== Action item ==
All lines from the one containing "minutes 22 seconds" to the final line of the material should be retyped exactly. Nothing else belongs in the response.

== Records provided ==
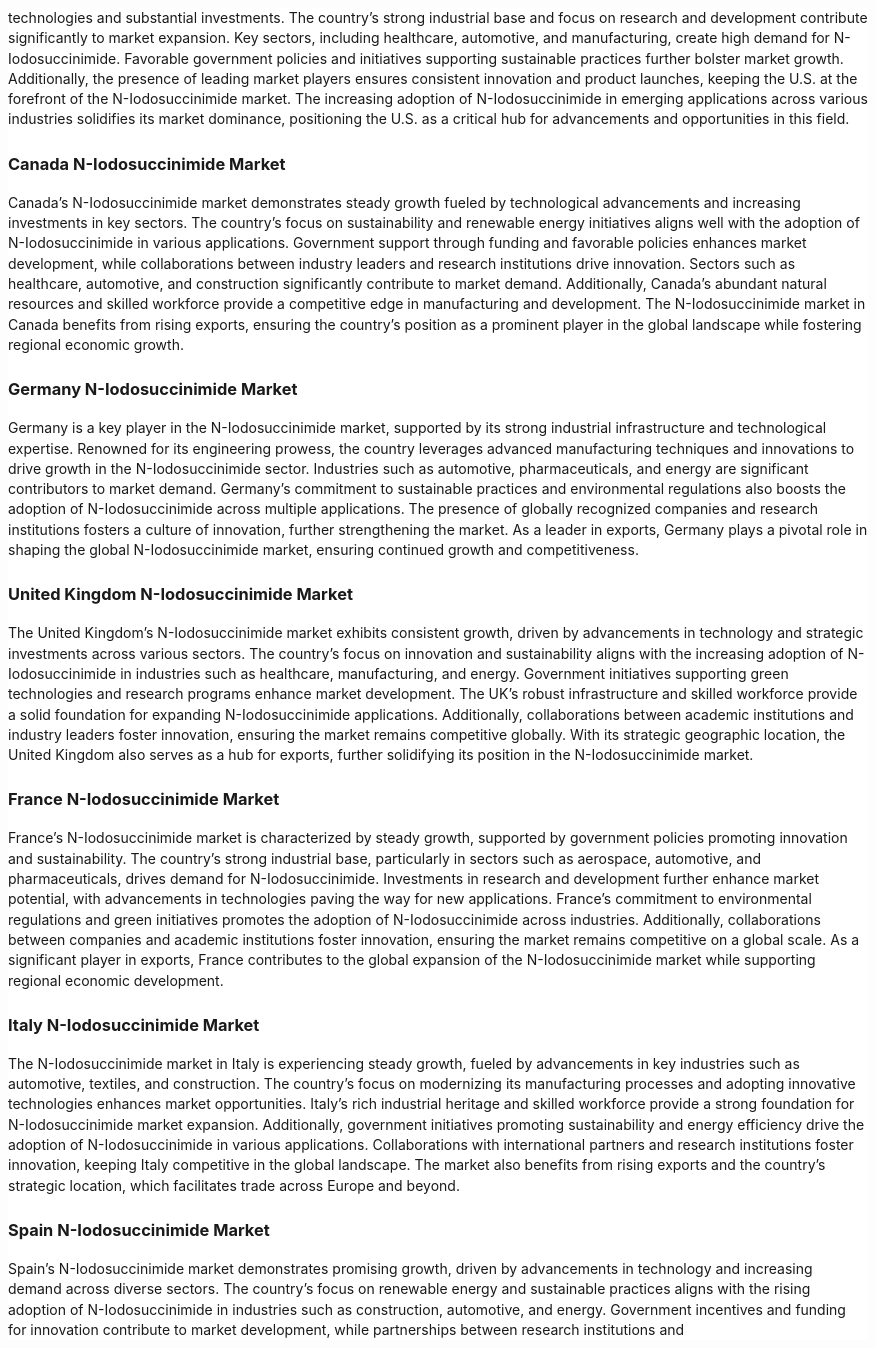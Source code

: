 technologies and substantial investments. The country&rsquo;s strong industrial base and focus on research and development contribute significantly to market expansion. Key sectors, including healthcare, automotive, and manufacturing, create high demand for N-Iodosuccinimide. Favorable government policies and initiatives supporting sustainable practices further bolster market growth. Additionally, the presence of leading market players ensures consistent innovation and product launches, keeping the U.S. at the forefront of the N-Iodosuccinimide market. The increasing adoption of N-Iodosuccinimide in emerging applications across various industries solidifies its market dominance, positioning the U.S. as a critical hub for advancements and opportunities in this field.</p><h3>Canada N-Iodosuccinimide Market</h3><p>Canada&rsquo;s N-Iodosuccinimide market demonstrates steady growth fueled by technological advancements and increasing investments in key sectors. The country&rsquo;s focus on sustainability and renewable energy initiatives aligns well with the adoption of N-Iodosuccinimide in various applications. Government support through funding and favorable policies enhances market development, while collaborations between industry leaders and research institutions drive innovation. Sectors such as healthcare, automotive, and construction significantly contribute to market demand. Additionally, Canada&rsquo;s abundant natural resources and skilled workforce provide a competitive edge in manufacturing and development. The N-Iodosuccinimide market in Canada benefits from rising exports, ensuring the country&rsquo;s position as a prominent player in the global landscape while fostering regional economic growth.</p><h3>Germany N-Iodosuccinimide Market</h3><p>Germany is a key player in the N-Iodosuccinimide market, supported by its strong industrial infrastructure and technological expertise. Renowned for its engineering prowess, the country leverages advanced manufacturing techniques and innovations to drive growth in the N-Iodosuccinimide sector. Industries such as automotive, pharmaceuticals, and energy are significant contributors to market demand. Germany&rsquo;s commitment to sustainable practices and environmental regulations also boosts the adoption of N-Iodosuccinimide across multiple applications. The presence of globally recognized companies and research institutions fosters a culture of innovation, further strengthening the market. As a leader in exports, Germany plays a pivotal role in shaping the global N-Iodosuccinimide market, ensuring continued growth and competitiveness.</p><h3>United Kingdom N-Iodosuccinimide Market</h3><p>The United Kingdom&rsquo;s N-Iodosuccinimide market exhibits consistent growth, driven by advancements in technology and strategic investments across various sectors. The country&rsquo;s focus on innovation and sustainability aligns with the increasing adoption of N-Iodosuccinimide in industries such as healthcare, manufacturing, and energy. Government initiatives supporting green technologies and research programs enhance market development. The UK&rsquo;s robust infrastructure and skilled workforce provide a solid foundation for expanding N-Iodosuccinimide applications. Additionally, collaborations between academic institutions and industry leaders foster innovation, ensuring the market remains competitive globally. With its strategic geographic location, the United Kingdom also serves as a hub for exports, further solidifying its position in the N-Iodosuccinimide market.</p><h3>France N-Iodosuccinimide Market</h3><p>France&rsquo;s N-Iodosuccinimide market is characterized by steady growth, supported by government policies promoting innovation and sustainability. The country&rsquo;s strong industrial base, particularly in sectors such as aerospace, automotive, and pharmaceuticals, drives demand for N-Iodosuccinimide. Investments in research and development further enhance market potential, with advancements in technologies paving the way for new applications. France&rsquo;s commitment to environmental regulations and green initiatives promotes the adoption of N-Iodosuccinimide across industries. Additionally, collaborations between companies and academic institutions foster innovation, ensuring the market remains competitive on a global scale. As a significant player in exports, France contributes to the global expansion of the N-Iodosuccinimide market while supporting regional economic development.</p><h3>Italy N-Iodosuccinimide Market</h3><p>The N-Iodosuccinimide market in Italy is experiencing steady growth, fueled by advancements in key industries such as automotive, textiles, and construction. The country&rsquo;s focus on modernizing its manufacturing processes and adopting innovative technologies enhances market opportunities. Italy&rsquo;s rich industrial heritage and skilled workforce provide a strong foundation for N-Iodosuccinimide market expansion. Additionally, government initiatives promoting sustainability and energy efficiency drive the adoption of N-Iodosuccinimide in various applications. Collaborations with international partners and research institutions foster innovation, keeping Italy competitive in the global landscape. The market also benefits from rising exports and the country&rsquo;s strategic location, which facilitates trade across Europe and beyond.</p><h3>Spain N-Iodosuccinimide Market</h3><p>Spain&rsquo;s N-Iodosuccinimide market demonstrates promising growth, driven by advancements in technology and increasing demand across diverse sectors. The country&rsquo;s focus on renewable energy and sustainable practices aligns with the rising adoption of N-Iodosuccinimide in industries such as construction, automotive, and energy. Government incentives and funding for innovation contribute to market development, while partnerships between research institutions and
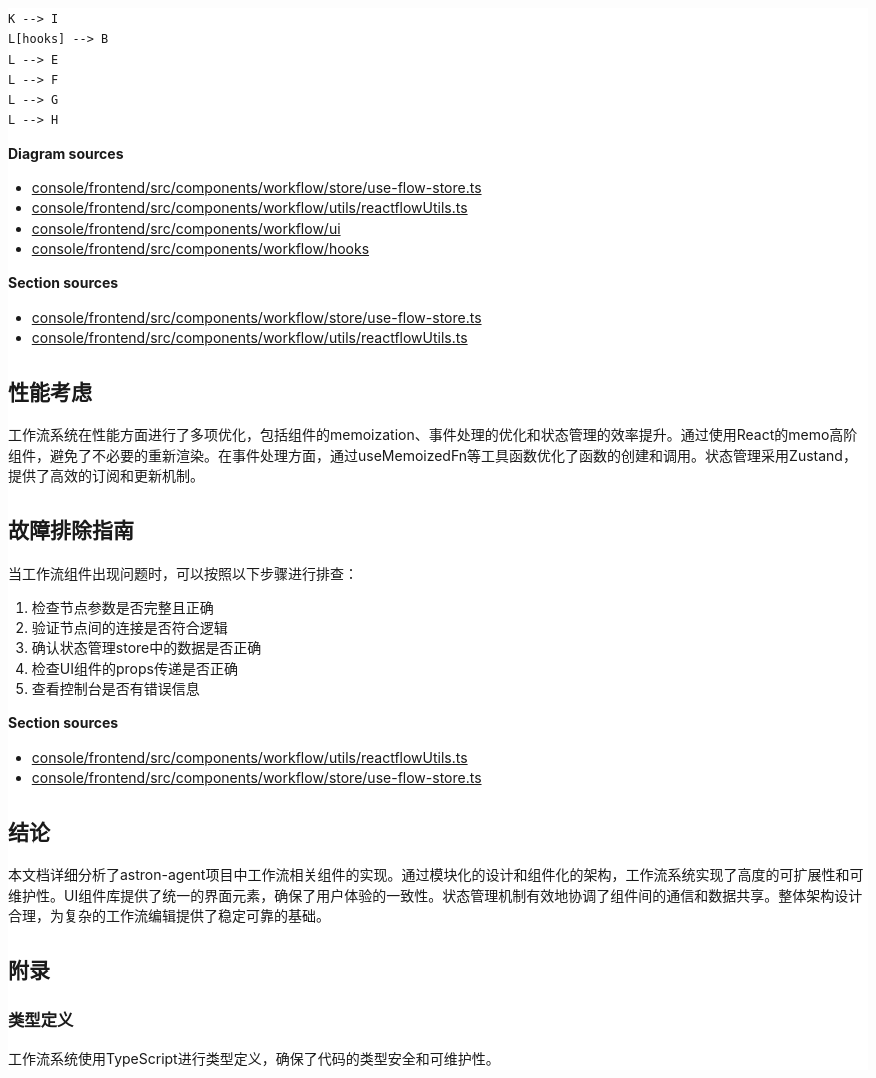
 ```mermaid
K --> I
L[hooks] --> B
L --> E
L --> F
L --> G
L --> H
```

**Diagram sources**
- [console/frontend/src/components/workflow/store/use-flow-store.ts](file://console/frontend/src/components/workflow/store/use-flow-store.ts)
- [console/frontend/src/components/workflow/utils/reactflowUtils.ts](file://console/frontend/src/components/workflow/utils/reactflowUtils.ts)
- [console/frontend/src/components/workflow/ui](file://console/frontend/src/components/workflow/ui)
- [console/frontend/src/components/workflow/hooks](file://console/frontend/src/components/workflow/hooks)

**Section sources**
- [console/frontend/src/components/workflow/store/use-flow-store.ts](file://console/frontend/src/components/workflow/store/use-flow-store.ts)
- [console/frontend/src/components/workflow/utils/reactflowUtils.ts](file://console/frontend/src/components/workflow/utils/reactflowUtils.ts)

## 性能考虑
工作流系统在性能方面进行了多项优化，包括组件的memoization、事件处理的优化和状态管理的效率提升。通过使用React的memo高阶组件，避免了不必要的重新渲染。在事件处理方面，通过useMemoizedFn等工具函数优化了函数的创建和调用。状态管理采用Zustand，提供了高效的订阅和更新机制。

## 故障排除指南
当工作流组件出现问题时，可以按照以下步骤进行排查：
1. 检查节点参数是否完整且正确
2. 验证节点间的连接是否符合逻辑
3. 确认状态管理store中的数据是否正确
4. 检查UI组件的props传递是否正确
5. 查看控制台是否有错误信息

**Section sources**
- [console/frontend/src/components/workflow/utils/reactflowUtils.ts](file://console/frontend/src/components/workflow/utils/reactflowUtils.ts)
- [console/frontend/src/components/workflow/store/use-flow-store.ts](file://console/frontend/src/components/workflow/store/use-flow-store.ts)

## 结论
本文档详细分析了astron-agent项目中工作流相关组件的实现。通过模块化的设计和组件化的架构，工作流系统实现了高度的可扩展性和可维护性。UI组件库提供了统一的界面元素，确保了用户体验的一致性。状态管理机制有效地协调了组件间的通信和数据共享。整体架构设计合理，为复杂的工作流编辑提供了稳定可靠的基础。

## 附录
### 类型定义
工作流系统使用TypeScript进行类型定义，确保了代码的类型安全和可维护性。
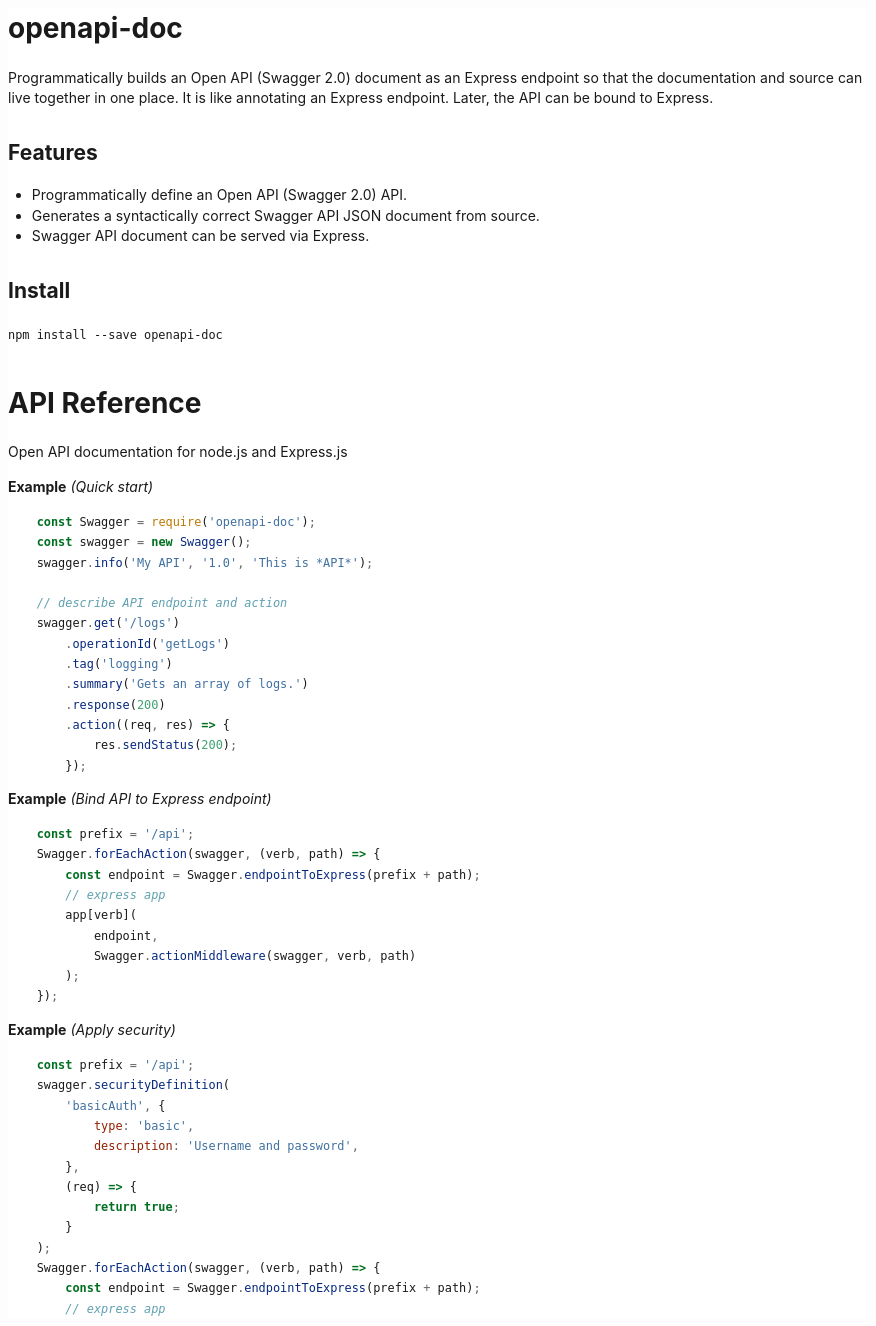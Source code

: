# openapi-doc

Programmatically builds an Open API (Swagger 2.0) document as an Express endpoint so that the documentation and source can live together in one place.  It is like annotating an Express endpoint.  Later, the API can be bound to Express.

## Features

* Programmatically define an Open API (Swagger 2.0) API.
* Generates a syntactically correct Swagger API JSON document from source.
* Swagger API document can be served via Express.

## Install

`npm install --save openapi-doc`

# API Reference

Open API documentation for node.js and Express.js

**Example** *(Quick start)*  
```javascript
    const Swagger = require('openapi-doc');
    const swagger = new Swagger();
    swagger.info('My API', '1.0', 'This is *API*');

    // describe API endpoint and action
    swagger.get('/logs')
        .operationId('getLogs')
        .tag('logging')
        .summary('Gets an array of logs.')
        .response(200)
        .action((req, res) => {
            res.sendStatus(200);
        });
```
**Example** *(Bind API to Express endpoint)*  
```javascript
    const prefix = '/api';
    Swagger.forEachAction(swagger, (verb, path) => {
        const endpoint = Swagger.endpointToExpress(prefix + path);
        // express app
        app[verb](
            endpoint,
            Swagger.actionMiddleware(swagger, verb, path)
        );
    });
```
**Example** *(Apply security)*  
```javascript
    const prefix = '/api';
    swagger.securityDefinition(
        'basicAuth', {
            type: 'basic',
            description: 'Username and password',
        },
        (req) => {
            return true;
        }
    );
    Swagger.forEachAction(swagger, (verb, path) => {
        const endpoint = Swagger.endpointToExpress(prefix + path);
        // express app
```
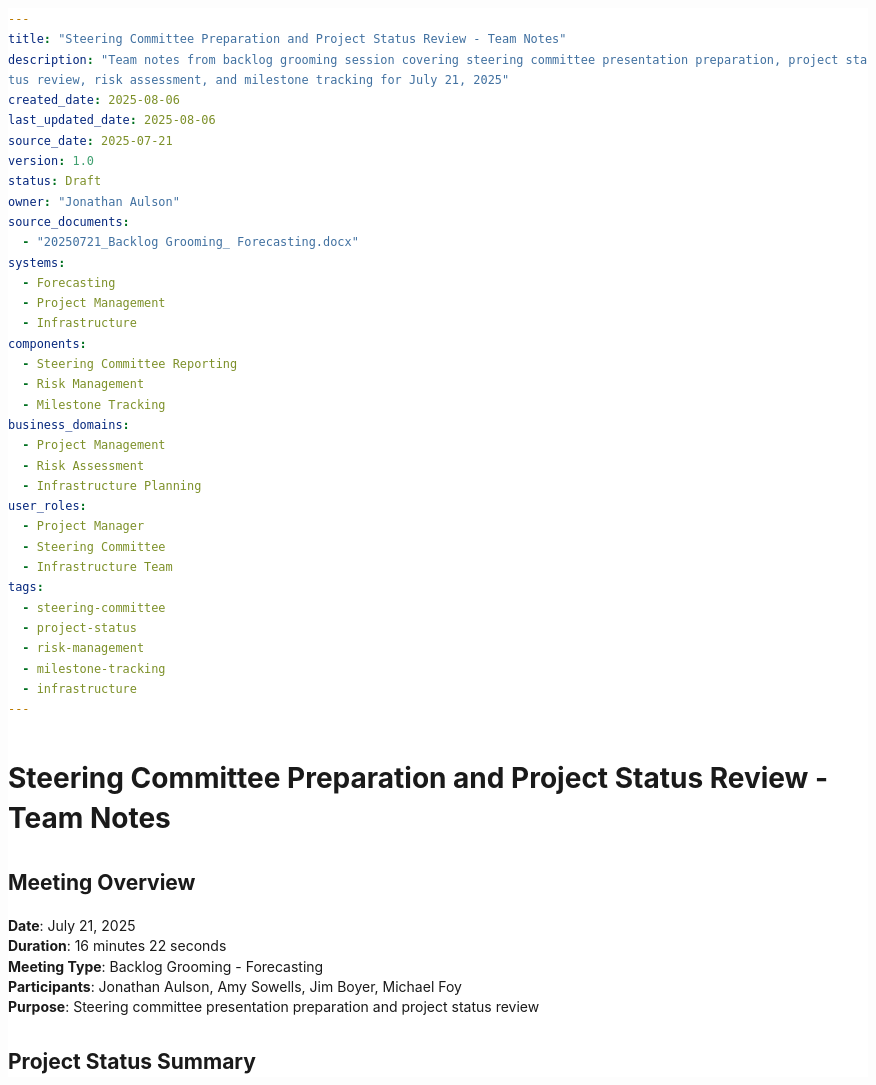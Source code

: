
 ```yaml
---
title: "Steering Committee Preparation and Project Status Review - Team Notes"
description: "Team notes from backlog grooming session covering steering committee presentation preparation, project status review, risk assessment, and milestone tracking for July 21, 2025"
created_date: 2025-08-06
last_updated_date: 2025-08-06
source_date: 2025-07-21
version: 1.0
status: Draft
owner: "Jonathan Aulson"
source_documents:
  - "20250721_Backlog Grooming_ Forecasting.docx"
systems:
  - Forecasting
  - Project Management
  - Infrastructure
components:
  - Steering Committee Reporting
  - Risk Management
  - Milestone Tracking
business_domains:
  - Project Management
  - Risk Assessment
  - Infrastructure Planning
user_roles:
  - Project Manager
  - Steering Committee
  - Infrastructure Team
tags:
  - steering-committee
  - project-status
  - risk-management
  - milestone-tracking
  - infrastructure
---
```


# Steering Committee Preparation and Project Status Review - Team Notes

## Meeting Overview

**Date**: July 21, 2025  
**Duration**: 16 minutes 22 seconds  
**Meeting Type**: Backlog Grooming - Forecasting  
**Participants**: Jonathan Aulson, Amy Sowells, Jim Boyer, Michael Foy  
**Purpose**: Steering committee presentation preparation and project status review

## Project Status Summary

== Reply ==
**Duration**: 16 minutes 22 seconds  
**Meeting Type**: Backlog Grooming - Forecasting  
**Participants**: Jonathan Aulson, Amy Sowells, Jim Boyer, Michael Foy  
**Purpose**: Steering committee presentation preparation and project status review

## Project Status Summary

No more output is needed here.